Stored data
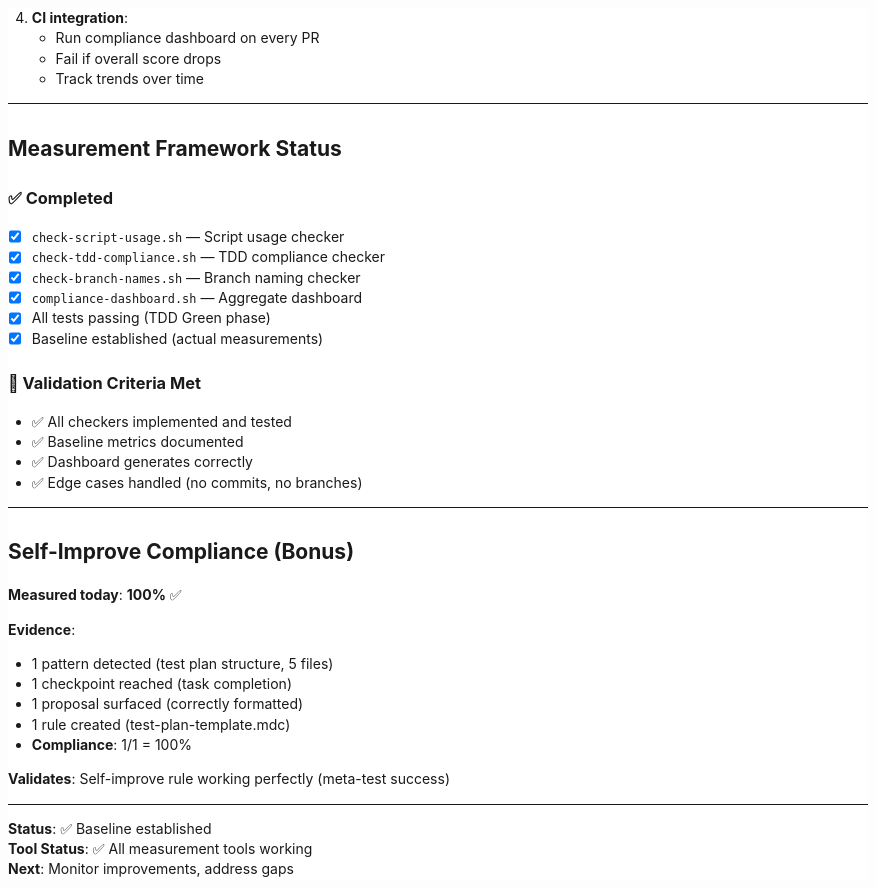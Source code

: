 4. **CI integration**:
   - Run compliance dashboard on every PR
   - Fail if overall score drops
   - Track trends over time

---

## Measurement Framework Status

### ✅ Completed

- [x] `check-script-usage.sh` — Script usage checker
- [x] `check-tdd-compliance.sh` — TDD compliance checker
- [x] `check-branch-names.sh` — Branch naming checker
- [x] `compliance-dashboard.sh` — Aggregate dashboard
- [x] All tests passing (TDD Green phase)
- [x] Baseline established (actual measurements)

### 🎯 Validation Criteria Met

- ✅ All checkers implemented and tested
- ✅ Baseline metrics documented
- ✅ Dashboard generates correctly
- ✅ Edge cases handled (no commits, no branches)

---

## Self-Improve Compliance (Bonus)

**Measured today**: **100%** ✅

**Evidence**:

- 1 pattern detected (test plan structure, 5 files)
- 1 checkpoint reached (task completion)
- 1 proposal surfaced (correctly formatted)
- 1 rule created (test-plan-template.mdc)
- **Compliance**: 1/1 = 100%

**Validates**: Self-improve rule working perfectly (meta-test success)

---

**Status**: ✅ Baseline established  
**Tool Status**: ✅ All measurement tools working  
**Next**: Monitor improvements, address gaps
---
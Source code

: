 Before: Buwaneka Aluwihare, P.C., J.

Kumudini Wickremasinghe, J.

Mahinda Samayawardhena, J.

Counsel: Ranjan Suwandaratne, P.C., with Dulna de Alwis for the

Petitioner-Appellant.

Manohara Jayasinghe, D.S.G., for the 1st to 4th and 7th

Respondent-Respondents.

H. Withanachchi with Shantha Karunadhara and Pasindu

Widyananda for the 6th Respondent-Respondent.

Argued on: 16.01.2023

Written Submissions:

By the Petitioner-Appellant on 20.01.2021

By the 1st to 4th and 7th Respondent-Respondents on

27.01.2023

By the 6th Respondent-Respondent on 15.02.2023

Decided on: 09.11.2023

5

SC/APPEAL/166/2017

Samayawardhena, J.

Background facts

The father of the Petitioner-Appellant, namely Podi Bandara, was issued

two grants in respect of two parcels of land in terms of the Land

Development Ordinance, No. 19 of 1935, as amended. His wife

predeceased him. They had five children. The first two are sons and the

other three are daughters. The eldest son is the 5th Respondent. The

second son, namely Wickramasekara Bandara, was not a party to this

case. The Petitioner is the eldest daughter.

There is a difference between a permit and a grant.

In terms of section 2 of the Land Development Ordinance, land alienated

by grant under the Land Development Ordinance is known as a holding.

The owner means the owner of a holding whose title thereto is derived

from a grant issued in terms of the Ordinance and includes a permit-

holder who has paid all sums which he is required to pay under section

__Exercise__.
Look above for the line holding "The owner means". Print it and every line after it, exactly, through the line holding "holder who has".

__Finished exercise__.
The owner means the owner of a holding whose title thereto is derived

from a grant issued in terms of the Ordinance and includes a permit-

holder who has paid all sums which he is required to pay under section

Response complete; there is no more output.